* _Your objective_
Nothing other than the lines from the one containing "方源在乎的是，僵尸之躯修为停" through the last line of the data below should be output, each reproduced exactly.
== == ==
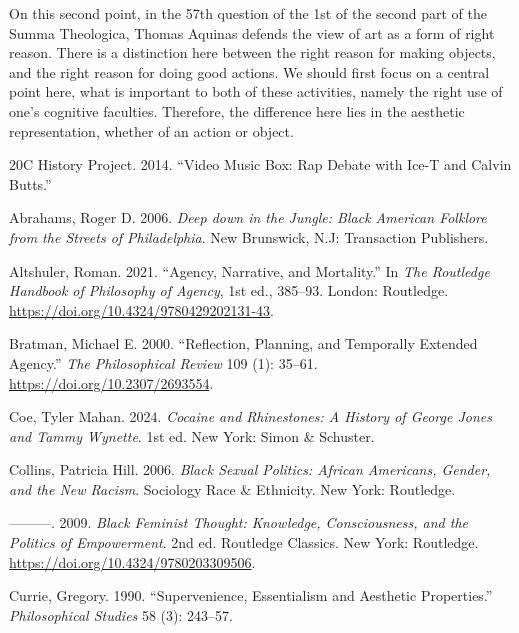 \documentclass[
  letterpaper,
  DIV=11,
  numbers=noendperiod]{scrreprt}
\newlength{\cslhangindent}
\newenvironment{CSLReferences}[2] %
 {\begin{list}{}{%
  \setlength{\itemindent}{0pt}
  \setlength{\leftmargin}{0pt}
  \setlength{\parsep}{0pt}
  \ifodd #1
   \setlength{\leftmargin}{\cslhangindent}
   \setlength{\itemindent}{-1\cslhangindent}
  \fi
  \setlength{\itemsep}{#2\baselineskip}}}
 {\end{list}}
\begin{document}
\begin{tcolorbox}[enhanced jigsaw, arc=.35mm, breakable, rightrule=.15mm, colback=white, colframe=quarto-callout-important-color-frame, bottomrule=.15mm, leftrule=.75mm, opacityback=0, toprule=.15mm, left=2mm]
\begin{tcolorbox}[enhanced jigsaw, arc=.35mm, breakable, rightrule=.15mm, colback=white, colframe=quarto-callout-tip-color-frame, bottomrule=.15mm, leftrule=.75mm, opacityback=0, toprule=.15mm, left=2mm]
On this second point, in the 57th question of the 1st of the second part
of the Summa Theologica, Thomas Aquinas defends the view of art as a
form of right reason. There is a distinction here between the right
reason for making objects, and the right reason for doing good actions.
We should first focus on a central point here, what is important to both
of these activities, namely the right use of one's cognitive faculties.
Therefore, the difference here lies in the aesthetic representation,
whether of an action or object.

\label{refs}
\begin{CSLReferences}{1}{0}
20C History Project. 2014. {``Video {Music Box}: {Rap Debate} with
{Ice-T} and {Calvin Butts}.''}

Abrahams, Roger D. 2006. \emph{Deep down in the {Jungle}: {Black
American Folklore} from the {Streets} of {Philadelphia}}. New Brunswick,
N.J: Transaction Publishers.

Altshuler, Roman. 2021. {``Agency, {Narrative}, and {Mortality}.''} In
\emph{The {Routledge Handbook} of {Philosophy} of {Agency}}, 1st ed.,
385--93. London: Routledge.
\url{https://doi.org/10.4324/9780429202131-43}.

Bratman, Michael E. 2000. {``Reflection, {Planning}, and {Temporally
Extended Agency}.''} \emph{The Philosophical Review} 109 (1): 35--61.
\url{https://doi.org/10.2307/2693554}.

Coe, Tyler Mahan. 2024. \emph{Cocaine and {Rhinestones}: {A History} of
{George Jones} and {Tammy Wynette}}. 1st ed. New York: Simon \&
Schuster.

Collins, Patricia Hill. 2006. \emph{Black {Sexual Politics}: {African
Americans}, {Gender}, and the {New Racism}}. Sociology {Race} \&
{Ethnicity}. New York: Routledge.

---------. 2009. \emph{Black {Feminist Thought}: {Knowledge},
{Consciousness}, and the {Politics} of {Empowerment}}. 2nd ed. Routledge
{Classics}. New York: Routledge.
\url{https://doi.org/10.4324/9780203309506}.

Currie, Gregory. 1990. {``Supervenience, {Essentialism} and {Aesthetic
Properties}.''} \emph{Philosophical Studies} 58 (3): 243--57.


\end{CSLReferences}
\end{tcolorbox}
\end{tcolorbox}
\end{document}
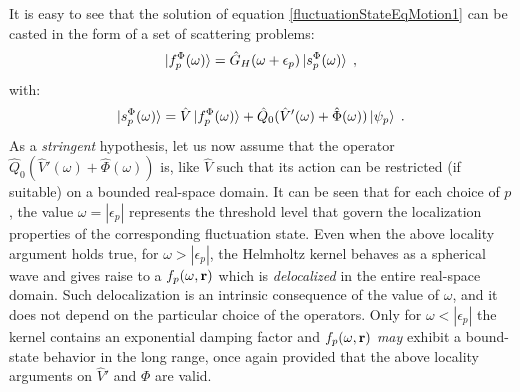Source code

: \documentclass[reprint,aps,prb]{revtex4-1}
\renewcommand{\r}{{\bf r}}
\newcommand{\eps}{\epsilon}
\newcommand{\be}{\begin{equation}}
\newcommand{\ee}{\end{equation}}
\newcommand{\nn}{\notag}
\newcommand{\lb}{\label}
\newcommand{\op}[1]{\hat {#1}}
\begin{document}
It is easy to see that the solution of equation \eqref{fluctuationStateEqMotion1} can be casted in the form of
a set of scattering problems:
\be\lb{rhoPrimeFluctuationStateDef2}
\ket{f_p^\Phi(\omega)} = \op G_H(\omega+\epsilon_p)\ket{s_p^\Phi(\omega)} \;,
\ee
with:%
\be
\ket{s_p^\Phi(\omega)} =  \op V\ket{f_p^\Phi(\omega)} + \op Q_0(\op V'(\omega) + \op \Phi(\omega))\ket{\psi_p} \;.\nn
\ee
As a \emph{stringent} hypothesis, 
let us now assume that the operator $\op Q_0(\op V'(\omega) + \op \Phi(\omega))$ is, like $\op V$ such that its action
can be restricted (if suitable) on a bounded real-space domain.
It can be seen that for each choice of $p$, the value $\omega = |\eps_p|$ represents the threshold level 
that govern the localization properties of the corresponding 
fluctuation state. Even when the above locality argument holds true, for $\omega > |\eps_p|$, 
the Helmholtz kernel behaves as a spherical wave and  gives raise to a $f_p(\omega,\r)$ which is \emph{delocalized} in the entire real-space domain.
Such delocalization is an intrinsic consequence of the value of $\omega$, and it does not depend on the particular
choice of the operators.
Only for $\omega < |\eps_p|$ the kernel contains an exponential damping factor and $f_p(\omega,\r)$ \emph{may} 
exhibit a bound-state behavior in the long range, once again provided that the above locality arguments on $\op V'$ and $\Phi$ are valid.
\end{document}
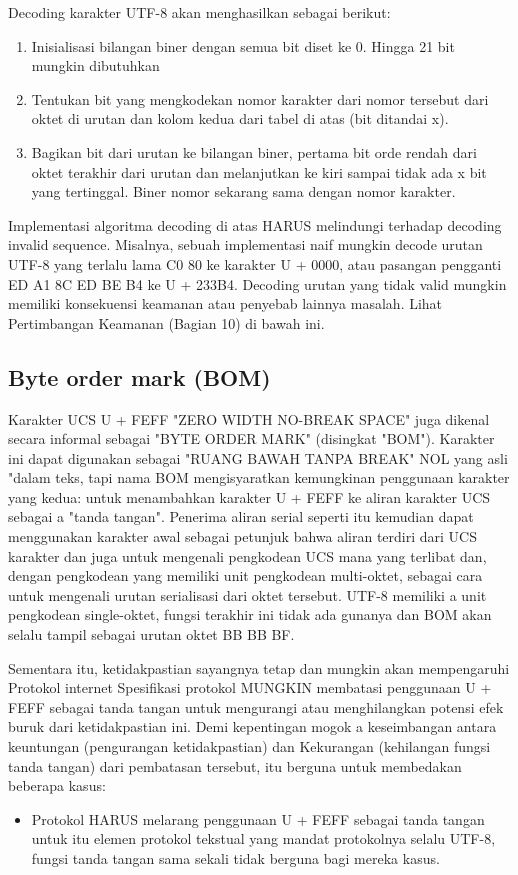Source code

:\begin{tabel}[H]
   Decoding karakter UTF-8 akan menghasilkan sebagai berikut:
   \begin{enumerate}
   \item Inisialisasi bilangan biner dengan semua bit diset ke 0. Hingga 21 bit
       mungkin dibutuhkan

   \item Tentukan bit yang mengkodekan nomor karakter dari nomor tersebut
       dari oktet di urutan dan kolom kedua dari tabel
       di atas (bit ditandai x).

   \item Bagikan bit dari urutan ke bilangan biner, pertama
       bit orde rendah dari oktet terakhir dari urutan dan
       melanjutkan ke kiri sampai tidak ada x bit yang tertinggal. Biner
       nomor sekarang sama dengan nomor karakter.
    \end{enumerate}
   Implementasi algoritma decoding di atas HARUS melindungi terhadap
   decoding invalid sequence. Misalnya, sebuah implementasi naif mungkin
   decode urutan UTF-8 yang terlalu lama C0 80 ke karakter U + 0000,
   atau pasangan pengganti ED A1 8C ED BE B4 ke U + 233B4. Decoding
   urutan yang tidak valid mungkin memiliki konsekuensi keamanan atau penyebab lainnya
   masalah. Lihat Pertimbangan Keamanan (Bagian 10) di bawah ini.

	\subsection{Byte order mark (BOM)}
   Karakter UCS U + FEFF "ZERO WIDTH NO-BREAK SPACE" juga dikenal
   secara informal sebagai "BYTE ORDER MARK" (disingkat "BOM"). Karakter ini
   dapat digunakan sebagai "RUANG BAWAH TANPA BREAK" NOL yang asli "dalam teks, tapi
   nama BOM mengisyaratkan kemungkinan penggunaan karakter yang kedua: untuk
   menambahkan karakter U + FEFF ke aliran karakter UCS sebagai a
   "tanda tangan". Penerima aliran serial seperti itu kemudian dapat menggunakan
   karakter awal sebagai petunjuk bahwa aliran terdiri dari UCS
   karakter dan juga untuk mengenali pengkodean UCS mana yang terlibat dan,
   dengan pengkodean yang memiliki unit pengkodean multi-oktet, sebagai cara untuk mengenali urutan serialisasi dari oktet tersebut. UTF-8 memiliki a
   unit pengkodean single-oktet, fungsi terakhir ini tidak ada gunanya dan BOM
   akan selalu tampil sebagai urutan oktet BB BB BF.

Sementara itu, ketidakpastian sayangnya tetap dan mungkin akan mempengaruhi
   Protokol internet Spesifikasi protokol MUNGKIN membatasi penggunaan
   U + FEFF sebagai tanda tangan untuk mengurangi atau menghilangkan potensi
   efek buruk dari ketidakpastian ini. Demi kepentingan mogok a
   keseimbangan antara keuntungan (pengurangan ketidakpastian) dan
   Kekurangan (kehilangan fungsi tanda tangan) dari pembatasan tersebut, itu
   berguna untuk membedakan beberapa kasus:
\begin{itemize}
    \item Protokol HARUS melarang penggunaan U + FEFF sebagai tanda tangan untuk itu
      elemen protokol tekstual yang mandat protokolnya selalu
      UTF-8, fungsi tanda tangan sama sekali tidak berguna bagi mereka
      kasus.


\end{itemize}
\end{tabel}
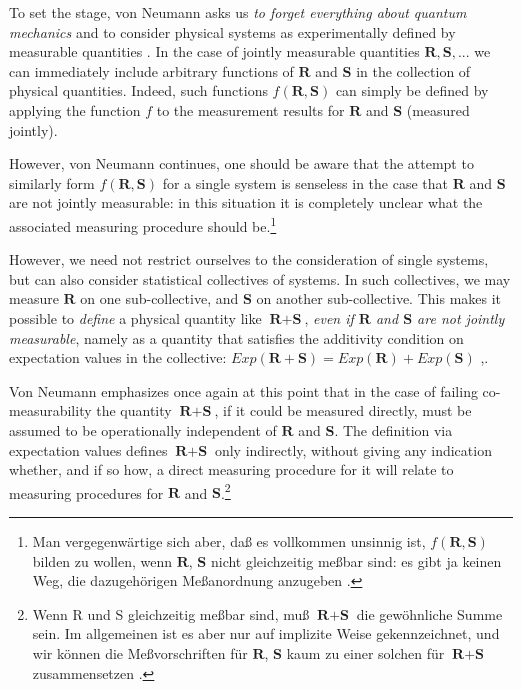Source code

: \documentclass[11pt]{article}
\begin{document}
To set the stage, von Neumann asks us \emph{to forget everything about quantum mechanics} and to consider physical systems as experimentally defined by measurable quantities \cite[p.\@ 158]{VN1}. In the case of jointly measurable quantities $ \textbf{R}, \textbf{S},...$ we can immediately include arbitrary functions of $\textbf{R}$ and $\textbf{S}$ in the collection of physical quantities. Indeed, such functions $f(\textbf{R},\textbf{S})$ can simply be defined by applying the function $f$ to the measurement results for $\textbf{R}$ and $\textbf{S}$ (measured jointly).

However, von Neumann continues, one should be aware that the attempt to similarly form $f(\textbf{R},\textbf{S})$ for a single system is senseless in the case that $\textbf{R}$ and $\textbf{S}$ are not jointly measurable: in this situation it is completely unclear what the associated measuring procedure should be.\footnote{Man vergegenw\"{a}rtige sich aber, da{\ss} es vollkommen unsinnig ist, $f(\textbf{R},\textbf{S})$ bilden zu wollen, wenn $\textbf{R}$, $\textbf{S}$ nicht gleichzeitig me{\ss}bar sind: es gibt ja keinen Weg, die dazugeh\"{o}rigen Me{\ss}anordnung anzugeben \cite[p.\@ 158]{VN1}.}

However, we need not restrict ourselves to the consideration of single systems, but can also consider statistical collectives of systems. In such collectives, we may measure $\textbf{R}$ on one sub-collective, and $\textbf{S}$ on another sub-collective. This makes it possible to \emph{define} a physical quantity like $\textbf{R} + \textbf{S}$, \emph{even if $\textbf{R}$ and $\textbf{S}$ are not jointly measurable}, namely as a quantity that satisfies the additivity condition on expectation values in the collective: $Exp(\textbf{R}+\textbf{S}) = Exp(\textbf{R}) + Exp(\textbf{S})$ \cite[p.\@ 164]{VN1},\cite{bub}.

Von Neumann emphasizes once again at this point that in the case of failing co-measurability the quantity $\textbf{R}+\textbf{S}$, if it could be measured directly, must be assumed to be operationally independent of $\textbf{R}$ and $\textbf{S}$. The definition via expectation values defines $\textbf{R} + \textbf{S}$ only indirectly, without giving any indication whether, and if so how, a direct measuring procedure for it will relate to measuring procedures for $\textbf{R}$ and $\textbf{S}$.\footnote{Wenn R und S gleichzeitig me{\ss}bar sind, mu{\ss} $\textbf{R} + \textbf{S}$ die gew\"{o}hnliche Summe sein. Im allgemeinen ist es aber nur auf implizite Weise gekennzeichnet, und wir k\"{o}nnen die Me{\ss}vorschriften f\"{u}r $\textbf{R}$, $\textbf{S}$ kaum zu einer solchen f\"{u}r $\textbf{R} + \textbf{S}$ zusammensetzen \cite[p.\@ 164]{VN1}.}
\end{document}
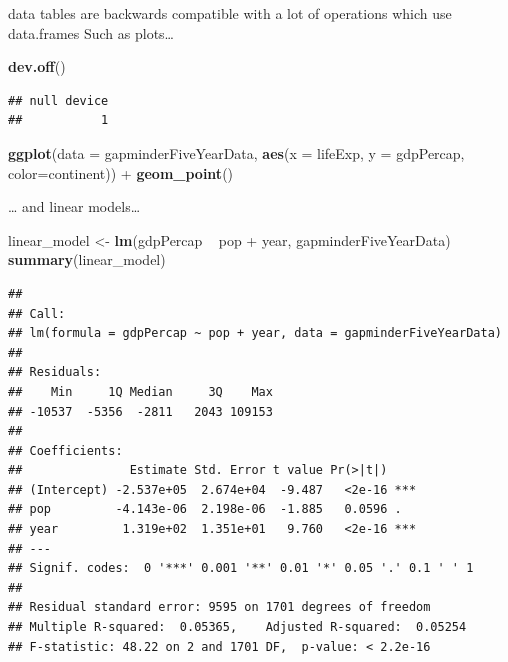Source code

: \documentclass[]{article}
\newenvironment{Shaded}{\begin{snugshade}}{\end{snugshade}}
\newcommand{\KeywordTok}[1]{\textcolor[rgb]{0.13,0.29,0.53}{\textbf{{#1}}}}
\newcommand{\DataTypeTok}[1]{\textcolor[rgb]{0.13,0.29,0.53}{{#1}}}
\newcommand{\StringTok}[1]{\textcolor[rgb]{0.31,0.60,0.02}{{#1}}}
\newcommand{\NormalTok}[1]{{#1}}
\begin{document}
data tables are backwards compatible with a lot of operations which use
data.frames Such as plots\ldots{}

\begin{Shaded}
\begin{Highlighting}[]
\KeywordTok{dev.off}\NormalTok{()}
\end{Highlighting}
\end{Shaded}

\begin{verbatim}
## null device 
##           1
\end{verbatim}

\begin{Shaded}
\begin{Highlighting}[]
\KeywordTok{ggplot}\NormalTok{(}\DataTypeTok{data =} \NormalTok{gapminderFiveYearData, }\KeywordTok{aes}\NormalTok{(}\DataTypeTok{x =} \NormalTok{lifeExp, }\DataTypeTok{y =} \NormalTok{gdpPercap, }\DataTypeTok{color=}\NormalTok{continent)) +}
\StringTok{  }\KeywordTok{geom_point}\NormalTok{()}
\end{Highlighting}
\end{Shaded}

\ldots{} and linear models\ldots{}

\begin{Shaded}
\begin{Highlighting}[]
\NormalTok{linear_model <-}\StringTok{ }\KeywordTok{lm}\NormalTok{(gdpPercap ~}\StringTok{ }\NormalTok{pop +}\StringTok{ }\NormalTok{year, gapminderFiveYearData)}
\KeywordTok{summary}\NormalTok{(linear_model)}
\end{Highlighting}
\end{Shaded}

\begin{verbatim}
## 
## Call:
## lm(formula = gdpPercap ~ pop + year, data = gapminderFiveYearData)
## 
## Residuals:
##    Min     1Q Median     3Q    Max 
## -10537  -5356  -2811   2043 109153 
## 
## Coefficients:
##               Estimate Std. Error t value Pr(>|t|)    
## (Intercept) -2.537e+05  2.674e+04  -9.487   <2e-16 ***
## pop         -4.143e-06  2.198e-06  -1.885   0.0596 .  
## year         1.319e+02  1.351e+01   9.760   <2e-16 ***
## ---
## Signif. codes:  0 '***' 0.001 '**' 0.01 '*' 0.05 '.' 0.1 ' ' 1
## 
## Residual standard error: 9595 on 1701 degrees of freedom
## Multiple R-squared:  0.05365,    Adjusted R-squared:  0.05254 
## F-statistic: 48.22 on 2 and 1701 DF,  p-value: < 2.2e-16
\end{verbatim}
\end{document}
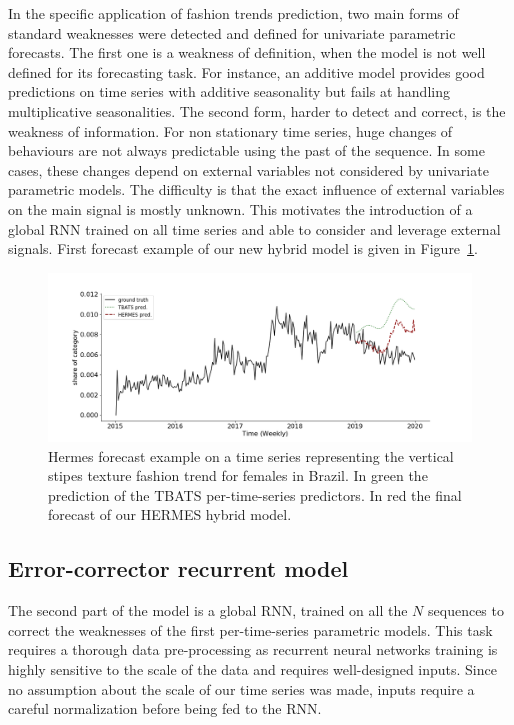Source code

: \documentclass[review]{elsarticle}
\begin{document}
In the specific application of fashion trends prediction, two main forms of standard weaknesses were detected and defined for univariate parametric forecasts. The first one is a weakness of definition, when the model is not well defined for its forecasting task. For instance, an additive model provides good predictions on time series with additive seasonality but fails at handling multiplicative seasonalities. The second form, harder to detect and correct, is the weakness of information. For non stationary time series, huge changes of behaviours are not always predictable using the past of the sequence. In some cases, these changes depend on external variables not considered by univariate parametric models. The difficulty is that the exact influence of external variables on the main signal is mostly unknown. This motivates the introduction of a global RNN trained on all time series and able to consider and leverage external signals. First forecast example of our new hybrid model is given in Figure~\ref{fig:introexamples}.


\begin{figure}
\centering
  \includegraphics[width=\linewidth]{br_female_texture_verticalstripe}
\caption{Hermes forecast example on a time series representing the vertical stipes texture fashion trend for females in Brazil. In green the prediction of the TBATS per-time-series predictors. In red the final forecast of our HERMES hybrid model.}
\label{fig:introexamples}
\end{figure}

\subsection{Error-corrector recurrent model}

The second part of the model is a global RNN, trained on all the $N$ sequences to correct the weaknesses of the first per-time-series parametric models. This task requires a thorough data pre-processing as recurrent neural networks training is highly sensitive to the scale of the data and requires well-designed inputs. Since no assumption about the scale of our time series was made, inputs require a careful normalization before being fed to the RNN.
\end{document}
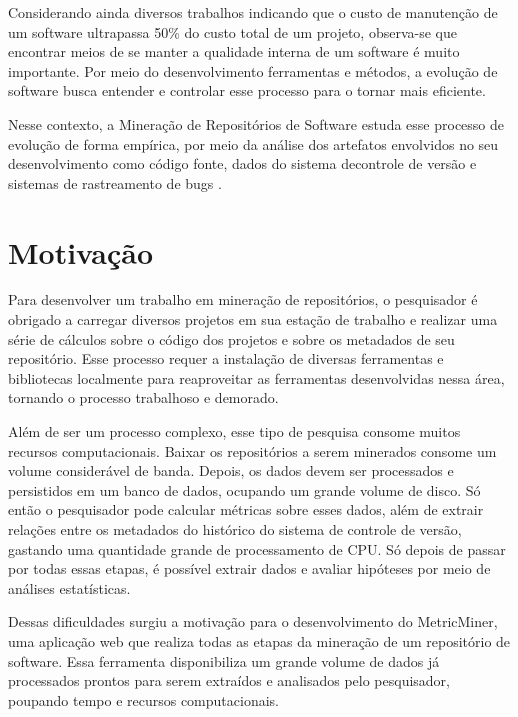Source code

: \documentclass[a4paper, 12pt, twoside]{book}
\begin{document}
        Considerando ainda diversos trabalhos indicando que o custo de manutenção de um software 
        ultrapassa 50\% do custo total de um projeto, observa-se que encontrar meios de se
        manter a qualidade interna de um software é muito importante. Por meio do desenvolvimento 
        ferramentas e métodos, a evolução de software busca entender e controlar esse processo
        para o tornar mais eficiente.
        
        Nesse contexto, a Mineração de Repositórios de Software estuda esse processo de evolução 
        de forma empírica, por meio da análise dos artefatos envolvidos no seu desenvolvimento 
        como código fonte, dados do sistema decontrole de versão e sistemas de rastreamento 
        de bugs \cite{Kagdi:2007}. 

    \section{Motivação}
        Para desenvolver um trabalho em mineração de repositórios, o pesquisador é obrigado a carregar diversos projetos em sua estação de trabalho e realizar uma série de cálculos
        sobre o código dos projetos e sobre os metadados de seu repositório. Esse processo 
        requer a instalação de diversas ferramentas e bibliotecas localmente para reaproveitar
        as ferramentas desenvolvidas nessa área, tornando o processo trabalhoso e demorado.

        Além de ser um processo complexo, esse tipo de pesquisa consome muitos 
        recursos computacionais. Baixar os repositórios a serem minerados consome um volume
        considerável de banda. Depois, os dados devem ser processados e persistidos em um 
        banco de dados, ocupando um grande volume de disco. Só então o pesquisador pode 
        calcular métricas sobre esses dados, além de extrair relações entre os metadados do 
        histórico do sistema de controle de versão, gastando uma quantidade grande de
        processamento de CPU. Só depois de passar por todas essas etapas, é possível extrair
        dados e avaliar hipóteses por meio de análises estatísticas.

        Dessas dificuldades surgiu a motivação para o desenvolvimento do MetricMiner,
        uma aplicação web que realiza todas as etapas da mineração de um repositório de 
        software. Essa ferramenta disponibiliza um grande volume de dados já processados 
        prontos para serem extraídos e analisados pelo pesquisador, poupando tempo e recursos 
        computacionais.
    
\end{document}
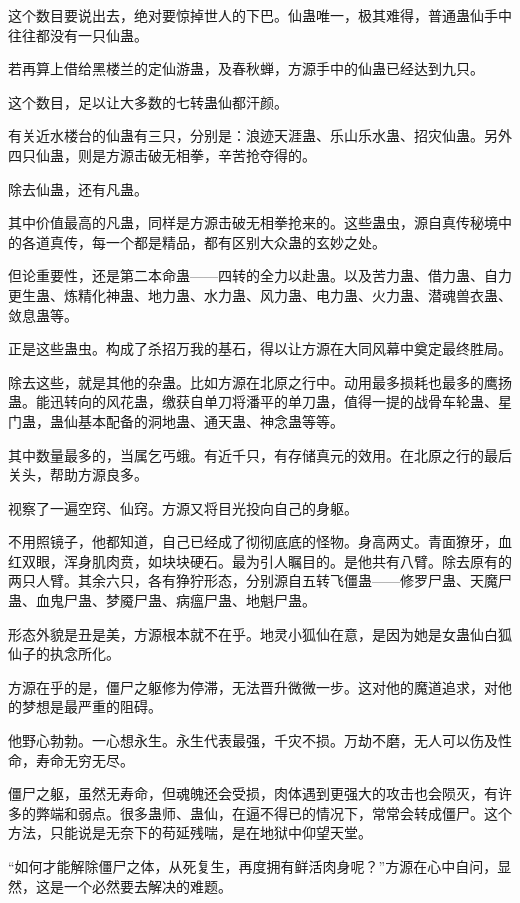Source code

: \begin{this_body}
这个数目要说出去，绝对要惊掉世人的下巴。仙蛊唯一，极其难得，普通蛊仙手中往往都没有一只仙蛊。

若再算上借给黑楼兰的定仙游蛊，及春秋蝉，方源手中的仙蛊已经达到九只。

这个数目，足以让大多数的七转蛊仙都汗颜。

有关近水楼台的仙蛊有三只，分别是：浪迹天涯蛊、乐山乐水蛊、招灾仙蛊。另外四只仙蛊，则是方源击破无相拳，辛苦抢夺得的。

除去仙蛊，还有凡蛊。

其中价值最高的凡蛊，同样是方源击破无相拳抢来的。这些蛊虫，源自真传秘境中的各道真传，每一个都是精品，都有区别大众蛊的玄妙之处。

但论重要性，还是第二本命蛊——四转的全力以赴蛊。以及苦力蛊、借力蛊、自力更生蛊、炼精化神蛊、地力蛊、水力蛊、风力蛊、电力蛊、火力蛊、潜魂兽衣蛊、敛息蛊等。

正是这些蛊虫。构成了杀招万我的基石，得以让方源在大同风幕中奠定最终胜局。

除去这些，就是其他的杂蛊。比如方源在北原之行中。动用最多损耗也最多的鹰扬蛊。能迅转向的风花蛊，缴获自单刀将潘平的单刀蛊，值得一提的战骨车轮蛊、星门蛊，蛊仙基本配备的洞地蛊、通天蛊、神念蛊等等。

其中数量最多的，当属乞丐蛾。有近千只，有存储真元的效用。在北原之行的最后关头，帮助方源良多。

视察了一遍空窍、仙窍。方源又将目光投向自己的身躯。

不用照镜子，他都知道，自己已经成了彻彻底底的怪物。身高两丈。青面獠牙，血红双眼，浑身肌肉贲，如块块硬石。最为引人瞩目的。是他共有八臂。除去原有的两只人臂。其余六只，各有狰狞形态，分别源自五转飞僵蛊——修罗尸蛊、天魔尸蛊、血鬼尸蛊、梦魇尸蛊、病瘟尸蛊、地魁尸蛊。

形态外貌是丑是美，方源根本就不在乎。地灵小狐仙在意，是因为她是女蛊仙白狐仙子的执念所化。

方源在乎的是，僵尸之躯修为停滞，无法晋升微微一步。这对他的魔道追求，对他的梦想是最严重的阻碍。

他野心勃勃。一心想永生。永生代表最强，千灾不损。万劫不磨，无人可以伤及性命，寿命无穷无尽。

僵尸之躯，虽然无寿命，但魂魄还会受损，肉体遇到更强大的攻击也会陨灭，有许多的弊端和弱点。很多蛊师、蛊仙，在逼不得已的情况下，常常会转成僵尸。这个方法，只能说是无奈下的苟延残喘，是在地狱中仰望天堂。

“如何才能解除僵尸之体，从死复生，再度拥有鲜活肉身呢？”方源在心中自问，显然，这是一个必然要去解决的难题。


\end{this_body}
== == ==
* _Output for this task_
方源在乎的是，僵尸之躯修为停滞，无法晋升微微一步。这对他的魔道追求，对他的梦想是最严重的阻碍。

他野心勃勃。一心想永生。永生代表最强，千灾不损。万劫不磨，无人可以伤及性命，寿命无穷无尽。

僵尸之躯，虽然无寿命，但魂魄还会受损，肉体遇到更强大的攻击也会陨灭，有许多的弊端和弱点。很多蛊师、蛊仙，在逼不得已的情况下，常常会转成僵尸。这个方法，只能说是无奈下的苟延残喘，是在地狱中仰望天堂。

“如何才能解除僵尸之体，从死复生，再度拥有鲜活肉身呢？”方源在心中自问，显然，这是一个必然要去解决的难题。


\end{this_body}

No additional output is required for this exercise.